I like Fred Wilson a lot.  His writings are consistently informative, well-written, and thoughtful.  This morning, however, he gets it wrong on the myth of the superstar software developer:

But managing developers is even harder. The better the developer the harder they are to manage. I assume its a bit like managing high maintenance entertainers. The best developers are artists who are often moody, are anarchists who have bursts of creativity and equally long periods of uselessness. They are strong willed people who will fight with their colleagues over anything and everything. The people who have mastered the art of managing these kinds of people are a rare breed and every great technology-based business needs one of them.

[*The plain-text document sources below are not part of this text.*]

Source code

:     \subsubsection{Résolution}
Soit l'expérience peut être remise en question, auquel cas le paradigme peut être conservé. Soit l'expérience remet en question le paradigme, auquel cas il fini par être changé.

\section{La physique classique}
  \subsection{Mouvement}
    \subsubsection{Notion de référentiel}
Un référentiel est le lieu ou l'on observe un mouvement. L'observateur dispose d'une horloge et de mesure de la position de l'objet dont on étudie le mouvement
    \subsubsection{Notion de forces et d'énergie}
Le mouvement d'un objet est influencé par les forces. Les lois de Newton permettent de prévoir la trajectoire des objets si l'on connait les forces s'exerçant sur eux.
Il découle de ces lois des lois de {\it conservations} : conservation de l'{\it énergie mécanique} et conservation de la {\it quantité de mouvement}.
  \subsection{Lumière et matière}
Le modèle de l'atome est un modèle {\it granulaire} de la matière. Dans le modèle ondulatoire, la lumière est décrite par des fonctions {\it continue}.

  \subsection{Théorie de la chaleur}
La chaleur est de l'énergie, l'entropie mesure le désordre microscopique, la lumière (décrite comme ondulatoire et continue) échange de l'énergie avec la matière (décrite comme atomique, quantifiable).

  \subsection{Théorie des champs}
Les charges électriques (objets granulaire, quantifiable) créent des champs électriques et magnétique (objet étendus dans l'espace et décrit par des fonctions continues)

This meme has been going around so long that it’s become part of the common folklore in the software world.  The idea was able to get a toehold precisely because, in the early days of software, a lot of work was done by individuals, many working in academia, who fit the stereotype of the brilliant, eccentric genius.  There’s a book called Touched By Fire by Kay Jamison that explores the relationship between mania and artistic genius, and wonders aloud if there isn’t a causality there in addition to the correlation.  Many people want to posit the same causality in the software world.

I have heard that the Hot or Not website — one of the web’s biggest draws — was developed in a few weeks by one guy.  I have also heard that the first Facebook website was developed in a few weeks in a caffeine-and-pizza fueled burst of energy.  These types of tales serve to spread the myth that software is ONLY about inspiration.  What is ignored is the 95% of the software industry projects that require teamwork, coordination, communication, good manners, dependability, and diligence, in addition to inspiration.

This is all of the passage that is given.